Exact copy, pictures excluded: please retype the lines from the start of the material through the line containing "### LEAVE OF ABSENCE TO ALL MEMBERS", both ends included, and nothing more.

* **RECORDS FOR PROCESSING**
===

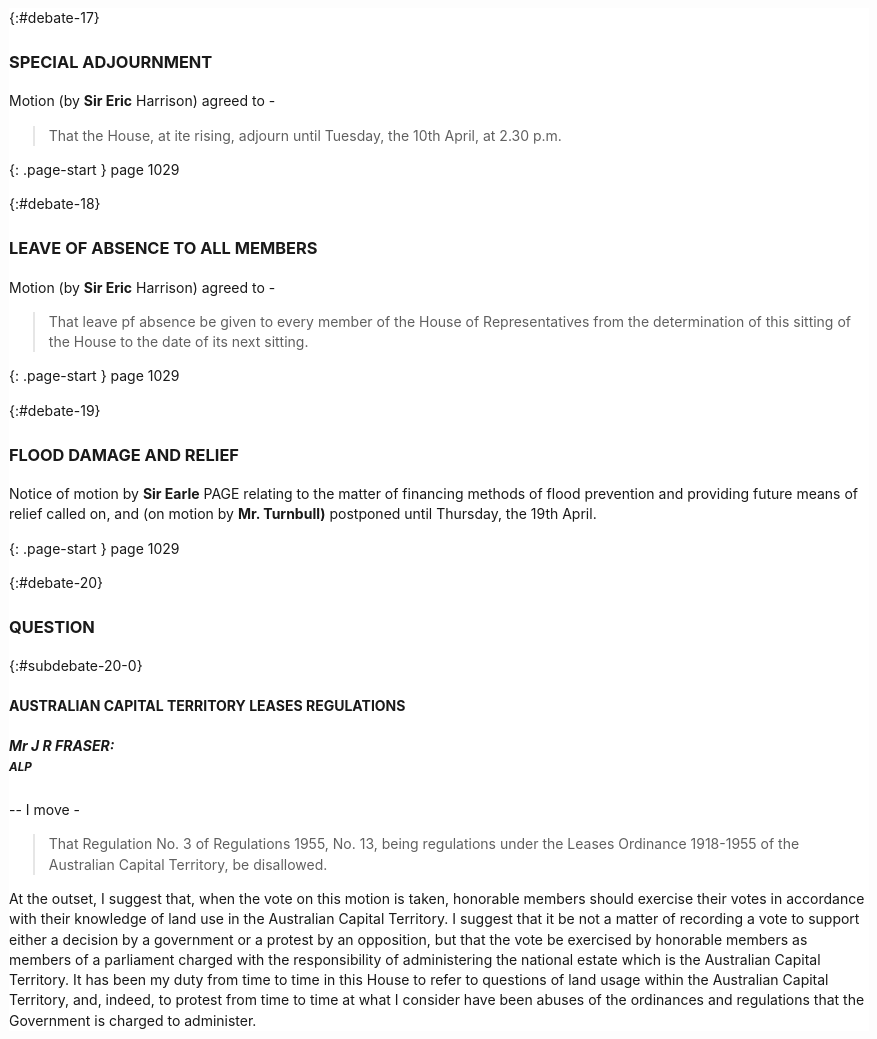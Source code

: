{:#debate-17}
### SPECIAL ADJOURNMENT

Motion (by  **Sir Eric**  Harrison) agreed to - 

  >That the House, at ite rising, adjourn until Tuesday, the 10th April, at 2.30 p.m. 

{: .page-start }
page 1029

{:#debate-18}
### LEAVE OF ABSENCE TO ALL MEMBERS

Motion (by  **Sir Eric**  Harrison) agreed to - 

  >That leave pf absence be given to every member of the House of Representatives from the determination of this sitting of the House to the date of its next sitting. 

{: .page-start }
page 1029

{:#debate-19}
### FLOOD DAMAGE AND RELIEF

Notice of motion by  **Sir Earle**  PAGE  relating to the matter of financing methods of flood prevention and providing future means of relief called on, and (on motion by  **Mr. Turnbull)**  postponed until Thursday, the 19th April. 

{: .page-start }
page 1029

{:#debate-20}
### QUESTION

{:#subdebate-20-0}
#### AUSTRALIAN CAPITAL TERRITORY LEASES REGULATIONS

##### Mr J R FRASER:<br><small class="text-muted">ALP</small>

-- I move - 

  >That Regulation No. 3 of Regulations 1955, No. 13, being regulations under the Leases Ordinance 1918-1955 of the Australian Capital Territory, be disallowed. 

At the outset, I suggest that, when the vote on this motion is taken, honorable members should exercise their votes in accordance with their knowledge of land use in the Australian Capital Territory. I suggest that it be not a matter of recording a vote to support either a decision by a government or a protest by an opposition, but that the vote be exercised by honorable members as members of a parliament charged with the responsibility of administering the national estate which is the Australian Capital Territory. It has been my duty from time to time in this House to refer to questions of land usage within the Australian Capital Territory, and, indeed, to protest from time to time at what I consider have been abuses of the ordinances and regulations that the Government is charged to administer.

===

* **YOUR SOLUTION**
Source code

:{:#debate-17}
### SPECIAL ADJOURNMENT

Motion (by  **Sir Eric**  Harrison) agreed to - 

  >That the House, at ite rising, adjourn until Tuesday, the 10th April, at 2.30 p.m. 

{: .page-start }
page 1029

{:#debate-18}
### LEAVE OF ABSENCE TO ALL MEMBERS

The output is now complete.